Para poder cumprir os preceitos de promoção a Alferes fui um dia
fazer uns dias de campo numa das serras que circulam a cidade. O
Comandante da Base um dia chamou-me e deu-me a ordem de por alguns
soldados a ajudarem o cozinheiro a descascar as batatas. Dirigi-me
com os galões nos ombros a uns soldados que se encontravam deitados
a. apanharem
sol, que o tempo ainda era
freso. Um desses soldados olhou-me sem se levantar e perguntou-me se
eu sabia quantos meses tinham de tropa ou quantos dias lhes faltavam
para a “peluda” (termo que designava a disponibilidade, o fim do
serviço militar), apontando de seguida para um outro grupo
dizendo-me que os outros eram “maçaricos” e bons para fazerem o
trabalho, continuando todos deitados indiferentes.
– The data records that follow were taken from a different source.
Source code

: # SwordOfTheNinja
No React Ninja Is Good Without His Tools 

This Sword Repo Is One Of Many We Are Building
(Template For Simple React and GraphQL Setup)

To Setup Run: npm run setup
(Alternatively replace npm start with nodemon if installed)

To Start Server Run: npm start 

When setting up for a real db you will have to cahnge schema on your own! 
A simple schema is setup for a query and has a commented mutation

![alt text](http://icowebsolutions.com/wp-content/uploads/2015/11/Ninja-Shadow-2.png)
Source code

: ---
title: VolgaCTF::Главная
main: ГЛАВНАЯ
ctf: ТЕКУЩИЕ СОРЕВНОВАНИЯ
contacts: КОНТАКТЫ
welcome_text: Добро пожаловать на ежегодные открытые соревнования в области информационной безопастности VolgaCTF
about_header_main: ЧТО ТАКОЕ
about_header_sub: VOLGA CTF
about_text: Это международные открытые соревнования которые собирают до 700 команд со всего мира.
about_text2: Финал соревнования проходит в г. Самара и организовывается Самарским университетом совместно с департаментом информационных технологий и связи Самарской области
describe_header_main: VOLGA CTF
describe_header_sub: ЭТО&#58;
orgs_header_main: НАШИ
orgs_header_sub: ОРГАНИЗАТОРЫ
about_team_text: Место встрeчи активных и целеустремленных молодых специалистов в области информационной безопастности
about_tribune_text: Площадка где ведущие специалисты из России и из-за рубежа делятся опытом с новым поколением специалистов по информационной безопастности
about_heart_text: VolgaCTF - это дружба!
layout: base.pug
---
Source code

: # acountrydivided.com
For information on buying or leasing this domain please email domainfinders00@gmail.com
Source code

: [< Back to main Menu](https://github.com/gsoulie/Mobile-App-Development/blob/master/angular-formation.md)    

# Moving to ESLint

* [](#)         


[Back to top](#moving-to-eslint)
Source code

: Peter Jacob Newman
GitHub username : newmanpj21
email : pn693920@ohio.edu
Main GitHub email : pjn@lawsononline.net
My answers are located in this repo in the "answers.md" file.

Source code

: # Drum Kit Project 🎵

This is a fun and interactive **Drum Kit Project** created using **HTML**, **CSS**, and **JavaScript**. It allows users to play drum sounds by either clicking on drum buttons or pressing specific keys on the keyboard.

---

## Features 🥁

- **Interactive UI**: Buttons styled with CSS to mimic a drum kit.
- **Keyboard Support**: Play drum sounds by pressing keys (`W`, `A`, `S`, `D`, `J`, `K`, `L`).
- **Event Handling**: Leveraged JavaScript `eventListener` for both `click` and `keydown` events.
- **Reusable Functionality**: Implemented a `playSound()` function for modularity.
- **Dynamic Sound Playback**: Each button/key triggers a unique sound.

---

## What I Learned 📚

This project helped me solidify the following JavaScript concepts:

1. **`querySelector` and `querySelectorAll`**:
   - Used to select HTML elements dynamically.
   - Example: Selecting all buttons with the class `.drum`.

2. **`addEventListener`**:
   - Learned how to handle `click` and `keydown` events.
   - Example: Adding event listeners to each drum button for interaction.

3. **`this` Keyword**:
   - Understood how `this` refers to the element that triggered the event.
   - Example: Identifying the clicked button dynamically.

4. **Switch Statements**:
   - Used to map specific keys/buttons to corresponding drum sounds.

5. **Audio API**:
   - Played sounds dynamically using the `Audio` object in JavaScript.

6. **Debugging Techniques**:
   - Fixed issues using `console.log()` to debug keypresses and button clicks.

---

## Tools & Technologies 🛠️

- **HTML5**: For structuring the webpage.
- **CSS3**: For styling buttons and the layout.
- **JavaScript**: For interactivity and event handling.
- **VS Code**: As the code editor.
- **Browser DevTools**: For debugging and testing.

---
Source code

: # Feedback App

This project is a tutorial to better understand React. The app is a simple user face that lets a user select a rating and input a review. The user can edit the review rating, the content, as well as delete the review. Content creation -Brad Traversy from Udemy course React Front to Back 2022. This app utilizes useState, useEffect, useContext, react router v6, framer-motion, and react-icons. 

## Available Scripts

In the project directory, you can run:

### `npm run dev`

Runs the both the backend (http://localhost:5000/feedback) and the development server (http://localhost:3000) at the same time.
O capitão que
comandava a base observava a cena, chamou-me e disse-me “ O
Aspirante Andrade não sabe que no serviço militar a velhice é um
posto? Ponha os outros na cozinha a ajudar”. Isto passou-se em
1972, depois disso existiu o 25 de Abril em 1974, mas em 2018 ainda
há nas estruturas de funcionários públicos e dirigentes sindicais
que acham que “a velhice é um posto”.
Grevistas
quase todos a reclamarem por revisões de carreira, isto é, mais
dinheiro de forma automática porque a velhice continua um posto!
mas, nenhum a reivindicar melhores mais justas e difíceis avaliações
a fim de dignificar a função que desempenham. Porque?
Depois, dizem os políticos, e dizemos todos nós que merecemos e queremos
melhor e mais eficiente Estado, mas será que com pensamentos destes
vamos algum dia ter melhores serviços do Estado à comunidade?